今も俺の目の前では、クロカミ全員がポチの特訓を受けていて、さっきから次から次へと凄い勢いで蹴り飛ばされている。だが、彼らの目は死んではおらず、蹴り飛ばされては立ち上がり、またポチに向かって戦いを挑んでいく。いやぁホント熱心な奴らだ。ポチいわく、クロカミの連中は「早く強くなってボスの役に立ちたい!」のだそうだ。

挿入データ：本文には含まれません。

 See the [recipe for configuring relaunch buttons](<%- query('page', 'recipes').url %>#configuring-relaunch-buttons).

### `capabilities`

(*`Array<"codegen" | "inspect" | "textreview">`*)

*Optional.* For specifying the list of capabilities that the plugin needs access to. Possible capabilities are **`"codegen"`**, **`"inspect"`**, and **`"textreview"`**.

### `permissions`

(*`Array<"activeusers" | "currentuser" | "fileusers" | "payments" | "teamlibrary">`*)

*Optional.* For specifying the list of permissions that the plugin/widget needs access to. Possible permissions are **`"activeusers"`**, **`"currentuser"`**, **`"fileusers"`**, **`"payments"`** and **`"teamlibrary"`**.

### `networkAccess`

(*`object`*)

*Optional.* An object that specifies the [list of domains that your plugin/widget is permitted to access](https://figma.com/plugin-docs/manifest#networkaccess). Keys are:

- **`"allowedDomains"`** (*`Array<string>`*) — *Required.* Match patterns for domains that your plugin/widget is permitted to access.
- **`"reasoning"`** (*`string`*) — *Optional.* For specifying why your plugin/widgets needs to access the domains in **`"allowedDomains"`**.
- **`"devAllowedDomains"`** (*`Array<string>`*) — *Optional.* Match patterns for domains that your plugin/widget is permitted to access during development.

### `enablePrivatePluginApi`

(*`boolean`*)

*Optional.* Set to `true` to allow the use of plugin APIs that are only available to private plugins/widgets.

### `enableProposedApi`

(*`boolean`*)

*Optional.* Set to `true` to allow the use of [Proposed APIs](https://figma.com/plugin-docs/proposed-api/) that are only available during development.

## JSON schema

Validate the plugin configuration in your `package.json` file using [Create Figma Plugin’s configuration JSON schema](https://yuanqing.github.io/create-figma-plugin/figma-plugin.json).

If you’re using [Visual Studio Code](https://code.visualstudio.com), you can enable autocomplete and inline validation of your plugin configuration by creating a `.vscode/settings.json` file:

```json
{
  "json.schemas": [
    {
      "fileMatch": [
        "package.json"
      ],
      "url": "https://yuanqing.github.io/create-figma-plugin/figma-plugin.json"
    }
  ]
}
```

どちらかというとお前らを助けたのは俺じゃなくポチなんだが、自分たちをボコボコにしたポチが俺に仕えているので、俺に忠誠を誓ったらしい。俺はステーキが決め手だったんじゃないかと思うのだが、実際はどうなんだろうか。今度聞いてみよう。
と、ポチとクロカミの訓練を眺めながらこの3週間を振り返っていると、
「ルティー君!新作のアップルパイを作ってみたよ!みんなで一緒に食べよう!」
マリアが俺を呼びに来てくれた。アップルパイ!めっちゃ美味そう!
俺は早速、マリアとみんなの元に向かった。
「うんめええ!なんだこりゃ!マリアはやっぱ凄いな!」
「「「「美味しいー!」」」」
「えへへー!ありがと!みんないっぱい食べてね!」
やっぱマリアの料理は美味すぎる。ゴールドリンゴを使ったアップルパイという何とも贅沢なスイーツはみんなにも大好評のようだ。みんなすでにマリアの料理でも完璧に自我を保つことが出来るようになっており、みんなの成長を感じられる。
「みんなちょっと聞いてくれ。俺はそろそろゴルドフさんのところに顔を出しに行こうと思うんだが、みんなはここにいるか?」
「そうねぇ。特にノーゼンに用事もないし、私はここにいるわ」
シーナがそう答えて、他のみんなはどうか聞いたら、他のみんなもここに残るようだ。
「じゃあ明日ちょっとノーゼンに行ってくるから、その間のんびり待っててくれ」
という訳で明日、久しぶりにノーゼンに行こうと思います!ついでに鉱山があったら行ってきちゃおうかな!